Introduction

Pakistan has been blessed with tremendous amount of hydrocarbon resources including tight gas. As per different studies, the amount of tight gas resources in Pakistan are in the range of 24 TCF to 40 TCF (Alam 2011). Tight gas resources are present in various formations of Pakistan such as Sulaiman Fold belt, Middle Indus Basin, and Kirthar Fold belt, Potwar region, Lower Indus Basin, and Offshore areas. As conventional hydrocarbon resources of Pakistan are rapidly declining (Raza et al. 2019), it is highly imperative that the unconventional resources including tight gas are developed to reduce the ever-increasing demand and supply energy gap. The effective permeability of different tight gas formations in Pakistan ranges between 0.01and 1 mD (Alam 2011). Mahmud at el. reported permeabilities between 0.02 and 1.17 mD and porosities between 8 and 15% in their study performed on samples acquired from Lower Nari Sandstones of Southern Indus Basin and Indus Offshore (Sheikh 2012). Development of tight gas resources will definitely play a major role in meeting energy need of Pakistan.

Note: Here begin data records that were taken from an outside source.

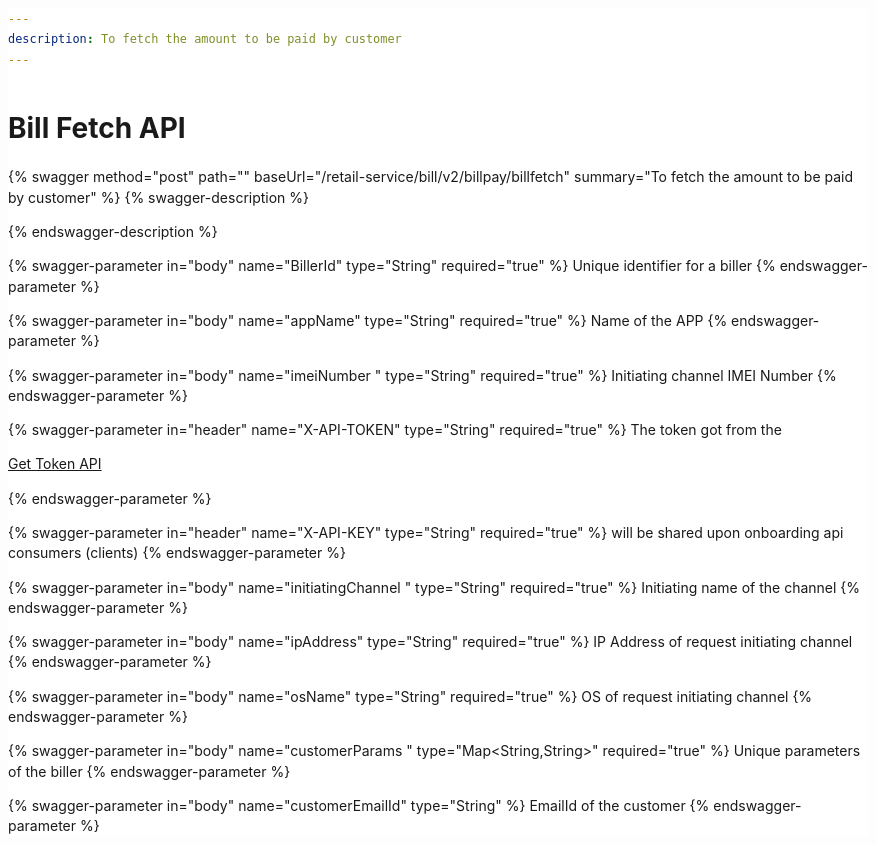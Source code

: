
 ```yaml
---
description: To fetch the amount to be paid by customer
---
```


# Bill Fetch API

{% swagger method="post" path="" baseUrl="<domain>/retail-service/bill/v2/billpay/billfetch" summary="To fetch the amount to be paid by customer" %}
{% swagger-description %}

{% endswagger-description %}

{% swagger-parameter in="body" name="BillerId" type="String" required="true" %}
Unique identifier for a biller
{% endswagger-parameter %}

{% swagger-parameter in="body" name="appName" type="String" required="true" %}
Name of the APP
{% endswagger-parameter %}

{% swagger-parameter in="body" name="imeiNumber " type="String" required="true" %}
Initiating channel IMEI Number
{% endswagger-parameter %}

{% swagger-parameter in="header" name="X-API-TOKEN" type="String" required="true" %}
The token got from the 

[Get Token API](../../../market-place/api-specification/version-1/get-token-api.md)


{% endswagger-parameter %}

{% swagger-parameter in="header" name="X-API-KEY" type="String" required="true" %}
will be shared upon onboarding api consumers (clients)
{% endswagger-parameter %}

{% swagger-parameter in="body" name="initiatingChannel " type="String" required="true" %}
Initiating name of the channel
{% endswagger-parameter %}

{% swagger-parameter in="body" name="ipAddress" type="String" required="true" %}
IP Address of request initiating channel
{% endswagger-parameter %}

{% swagger-parameter in="body" name="osName" type="String" required="true" %}
OS of request initiating channel
{% endswagger-parameter %}

{% swagger-parameter in="body" name="customerParams " type="Map<String,String>" required="true" %}
Unique parameters of the biller
{% endswagger-parameter %}

{% swagger-parameter in="body" name="customerEmailId" type="String" %}
EmailId of the customer
{% endswagger-parameter %}
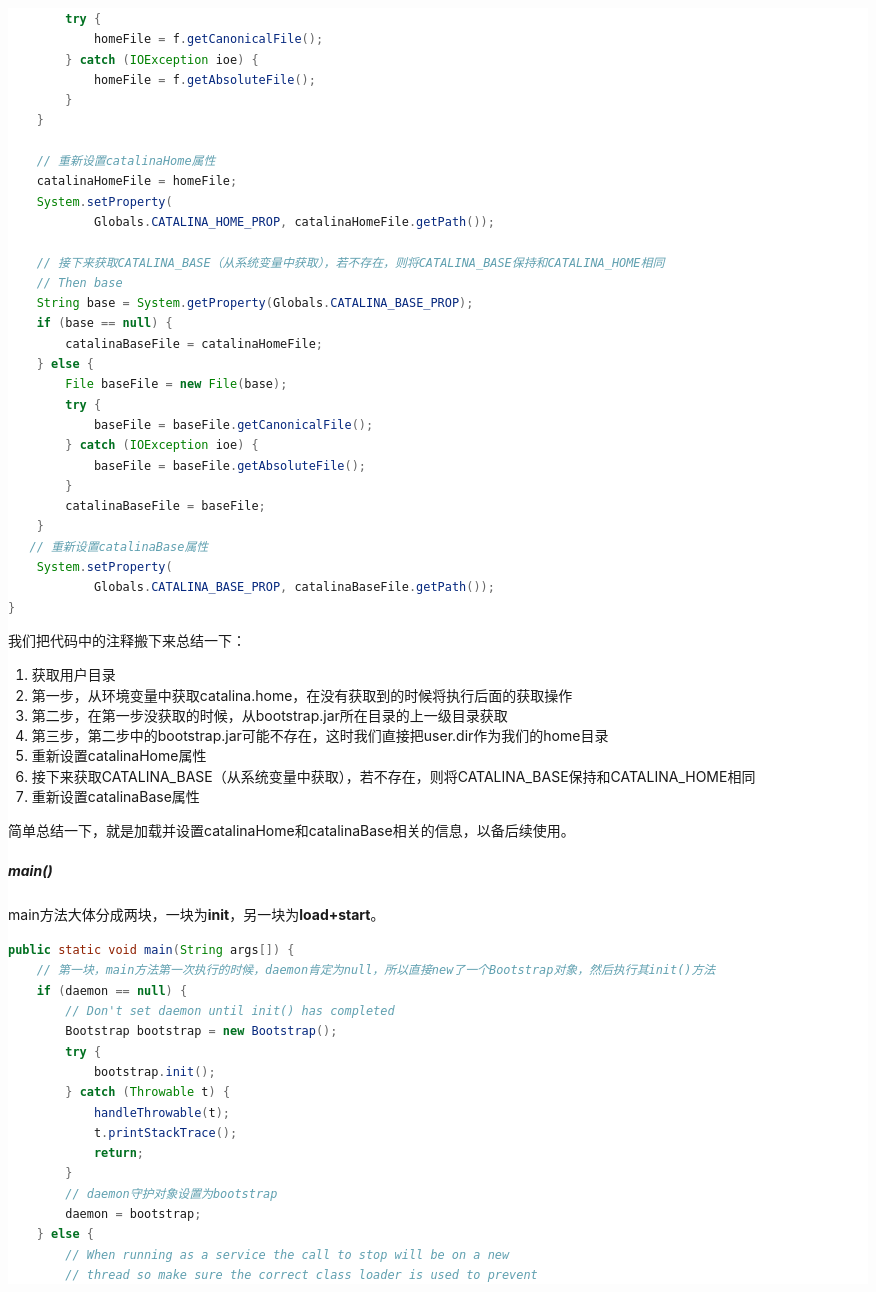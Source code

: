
 ```java
        try {
            homeFile = f.getCanonicalFile();
        } catch (IOException ioe) {
            homeFile = f.getAbsoluteFile();
        }
    }

    // 重新设置catalinaHome属性
    catalinaHomeFile = homeFile;
    System.setProperty(
            Globals.CATALINA_HOME_PROP, catalinaHomeFile.getPath());

    // 接下来获取CATALINA_BASE（从系统变量中获取），若不存在，则将CATALINA_BASE保持和CATALINA_HOME相同
    // Then base
    String base = System.getProperty(Globals.CATALINA_BASE_PROP);
    if (base == null) {
        catalinaBaseFile = catalinaHomeFile;
    } else {
        File baseFile = new File(base);
        try {
            baseFile = baseFile.getCanonicalFile();
        } catch (IOException ioe) {
            baseFile = baseFile.getAbsoluteFile();
        }
        catalinaBaseFile = baseFile;
    }
   // 重新设置catalinaBase属性
    System.setProperty(
            Globals.CATALINA_BASE_PROP, catalinaBaseFile.getPath());
}
```

我们把代码中的注释搬下来总结一下：

1. 获取用户目录
2. 第一步，从环境变量中获取catalina.home，在没有获取到的时候将执行后面的获取操作
3. 第二步，在第一步没获取的时候，从bootstrap.jar所在目录的上一级目录获取
4. 第三步，第二步中的bootstrap.jar可能不存在，这时我们直接把user.dir作为我们的home目录
5. 重新设置catalinaHome属性
6. 接下来获取CATALINA_BASE（从系统变量中获取），若不存在，则将CATALINA_BASE保持和CATALINA_HOME相同
7. 重新设置catalinaBase属性

简单总结一下，就是加载并设置catalinaHome和catalinaBase相关的信息，以备后续使用。

##### main()

main方法大体分成两块，一块为**init**，另一块为**load+start**。

```java
public static void main(String args[]) {
    // 第一块，main方法第一次执行的时候，daemon肯定为null，所以直接new了一个Bootstrap对象，然后执行其init()方法
    if (daemon == null) {
        // Don't set daemon until init() has completed
        Bootstrap bootstrap = new Bootstrap();
        try {
            bootstrap.init();
        } catch (Throwable t) {
            handleThrowable(t);
            t.printStackTrace();
            return;
        }
        // daemon守护对象设置为bootstrap
        daemon = bootstrap;
    } else {
        // When running as a service the call to stop will be on a new
        // thread so make sure the correct class loader is used to prevent
```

Tight reservoirs are usually developed using horizontal well and hydraulic fracturing techniques but have very low recoveries (Wang et al. 2018). Sustainability of production rates is the key challenge among the various other challenges in developing a tight reservoir (Dahraj et al. 2018). Following parameters are considered in designing a hydraulic fracture treatment: wellbore configuration, reservoir parameters, rock strength, reservoir stress distributions, porosity and permeability, injection rate and pump schedule and other critical operational parameters including size, number and location, phasing angle of perforations, fluid and proppant type (Salman 2015; Sharma et al. 2019; Kolawole et al. 2019).

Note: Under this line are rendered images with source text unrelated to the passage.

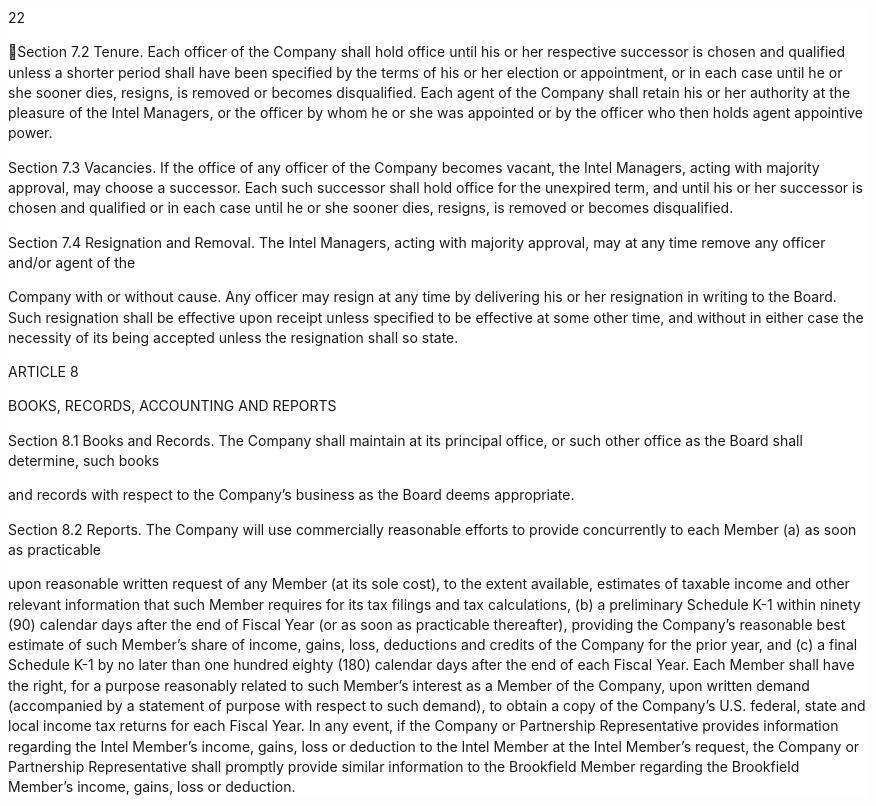 22

Section 7.2 Tenure. Each officer of the Company shall hold office until his or her respective successor is chosen and qualified unless a shorter
period shall have been specified by the terms of his or her election or appointment, or in each case until he or she sooner dies, resigns, is removed or
becomes disqualified. Each agent of the Company shall retain his or her authority at the pleasure of the Intel Managers, or the officer by whom he or she
was appointed or by the officer who then holds agent appointive power.

Section 7.3 Vacancies. If the office of any officer of the Company becomes vacant, the Intel Managers, acting with majority approval, may choose
a successor. Each such successor shall hold office for the unexpired term, and until his or her successor is chosen and qualified or in each case until he or
she sooner dies, resigns, is removed or becomes disqualified.

Section 7.4 Resignation and Removal. The Intel Managers, acting with majority approval, may at any time remove any officer and/or agent of the

Company with or without cause. Any officer may resign at any time by delivering his or her resignation in writing to the Board. Such resignation shall
be effective upon receipt unless specified to be effective at some other time, and without in either case the necessity of its being accepted unless the
resignation shall so state.

ARTICLE 8

BOOKS, RECORDS, ACCOUNTING AND REPORTS

Section 8.1 Books and Records. The Company shall maintain at its principal office, or such other office as the Board shall determine, such books

and records with respect to the Company’s business as the Board deems appropriate.

Section 8.2 Reports. The Company will use commercially reasonable efforts to provide concurrently to each Member (a) as soon as practicable

upon reasonable written request of any Member (at its sole cost), to the extent available, estimates of taxable income and other relevant information that
such Member requires for its tax filings and tax calculations, (b) a preliminary Schedule K-1 within ninety (90) calendar days after the end of Fiscal
Year (or as soon as practicable thereafter), providing the Company’s reasonable best estimate of such Member’s share of income, gains, loss, deductions
and credits of the Company for the prior year, and (c) a final Schedule K-1 by no later than one hundred eighty (180) calendar days after the end of each
Fiscal Year. Each Member shall have the right, for a purpose reasonably related to such Member’s interest as a Member of the Company, upon written
demand (accompanied by a statement of purpose with respect to such demand), to obtain a copy of the Company’s U.S. federal, state and local income
tax returns for each Fiscal Year. In any event, if the Company or Partnership Representative provides information regarding the Intel Member’s income,
gains, loss or deduction to the Intel Member at the Intel Member’s request, the Company or Partnership Representative shall promptly provide similar
information to the Brookfield Member regarding the Brookfield Member’s income, gains, loss or deduction.
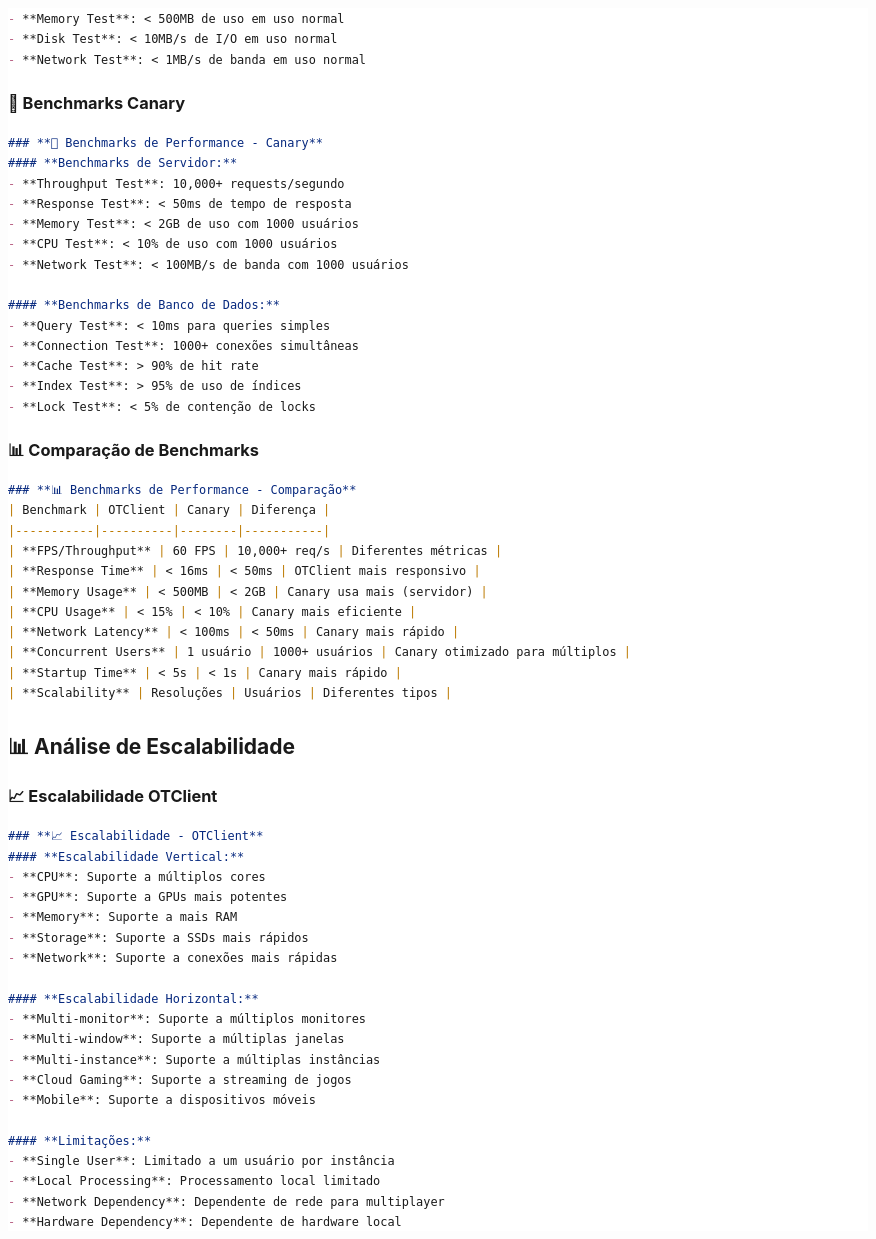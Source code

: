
 ```markdown
- **Memory Test**: < 500MB de uso em uso normal
- **Disk Test**: < 10MB/s de I/O em uso normal
- **Network Test**: < 1MB/s de banda em uso normal
```

### **🏁 Benchmarks Canary**
```markdown
### **🏁 Benchmarks de Performance - Canary**
#### **Benchmarks de Servidor:**
- **Throughput Test**: 10,000+ requests/segundo
- **Response Test**: < 50ms de tempo de resposta
- **Memory Test**: < 2GB de uso com 1000 usuários
- **CPU Test**: < 10% de uso com 1000 usuários
- **Network Test**: < 100MB/s de banda com 1000 usuários

#### **Benchmarks de Banco de Dados:**
- **Query Test**: < 10ms para queries simples
- **Connection Test**: 1000+ conexões simultâneas
- **Cache Test**: > 90% de hit rate
- **Index Test**: > 95% de uso de índices
- **Lock Test**: < 5% de contenção de locks
```

### **📊 Comparação de Benchmarks**
```markdown
### **📊 Benchmarks de Performance - Comparação**
| Benchmark | OTClient | Canary | Diferença |
|-----------|----------|--------|-----------|
| **FPS/Throughput** | 60 FPS | 10,000+ req/s | Diferentes métricas |
| **Response Time** | < 16ms | < 50ms | OTClient mais responsivo |
| **Memory Usage** | < 500MB | < 2GB | Canary usa mais (servidor) |
| **CPU Usage** | < 15% | < 10% | Canary mais eficiente |
| **Network Latency** | < 100ms | < 50ms | Canary mais rápido |
| **Concurrent Users** | 1 usuário | 1000+ usuários | Canary otimizado para múltiplos |
| **Startup Time** | < 5s | < 1s | Canary mais rápido |
| **Scalability** | Resoluções | Usuários | Diferentes tipos |
```

## 📊 **Análise de Escalabilidade**

### **📈 Escalabilidade OTClient**
```markdown
### **📈 Escalabilidade - OTClient**
#### **Escalabilidade Vertical:**
- **CPU**: Suporte a múltiplos cores
- **GPU**: Suporte a GPUs mais potentes
- **Memory**: Suporte a mais RAM
- **Storage**: Suporte a SSDs mais rápidos
- **Network**: Suporte a conexões mais rápidas

#### **Escalabilidade Horizontal:**
- **Multi-monitor**: Suporte a múltiplos monitores
- **Multi-window**: Suporte a múltiplas janelas
- **Multi-instance**: Suporte a múltiplas instâncias
- **Cloud Gaming**: Suporte a streaming de jogos
- **Mobile**: Suporte a dispositivos móveis

#### **Limitações:**
- **Single User**: Limitado a um usuário por instância
- **Local Processing**: Processamento local limitado
- **Network Dependency**: Dependente de rede para multiplayer
- **Hardware Dependency**: Dependente de hardware local
```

Predicting the effect of a designed hydraulic fracturing job on reservoir performance is a major technological challenge for reservoir engineers (Cohen et al. 2012). Usually, production predictions for a designed hydraulic fracturing job are done through numerical methods (Ai et al. 2018; Suboyin et al. 2020). Different methods have been suggested in the literature. Huang et al. (2018) presented a numerical method to predict the production performance of a hydraulic fractured shale gas well under different scenarios. Guo et al. (2019) studied the effect of fracturing parameters on tight gas production using a prediction model. Jayakumar et al. (2013) used a synthetic model to describe the effects of various fracturing parameters on the production profile of a shale reservoir. David et al. (Waters and Weijermars 2021) predicted the production performance of shale gas wells using an analytical flow cell model. Urban et al. (2016) discussed a shale gas production model to forecast future production and recovery under the influence of various fracturing parameters. Computational efficiency is an important issue when production predictions are done through numerical methods and may lack necessary theoretical basis (Ai et al. 2018).

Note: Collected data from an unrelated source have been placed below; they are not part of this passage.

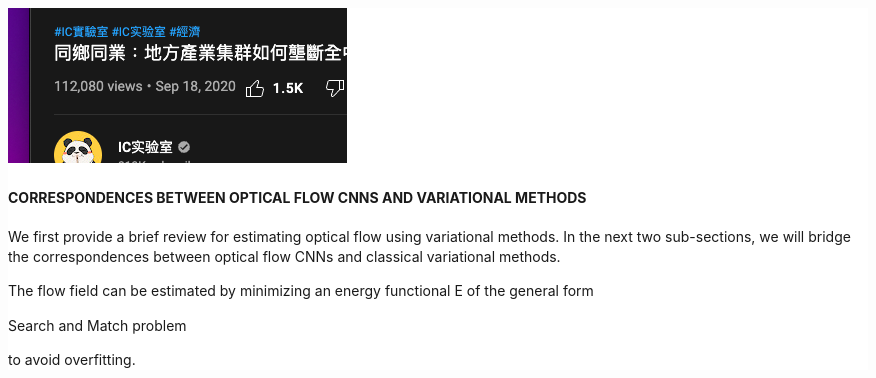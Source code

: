 
![image-20220203213455985](/media/image-20220203213455985.png)

#### CORRESPONDENCES BETWEEN OPTICAL FLOW CNNS AND VARIATIONAL METHODS

We first provide a brief review for estimating optical flow using variational methods. In the next two sub-sections, we will bridge the correspondences between optical flow CNNs and classical variational methods.

The flow field can be estimated by minimizing an energy functional E of the general form



Search and Match problem



 to avoid overfitting.

##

The study focuses on following deliverables:

  1. 1.

    To design and simulate hydraulic fracture treatments; understanding the quantities required for input, the processing that is being carried out, and the outputs that are obtained.

  2. 2.

    To integrate a fracture growth model into a sector reservoir model, in a bid to effectively model the behavior of a fractured reservoir.

  3. 3.

    To perform an economic analysis of fracture treatments to determine the best-case scenario from the results obtained from the integrated model.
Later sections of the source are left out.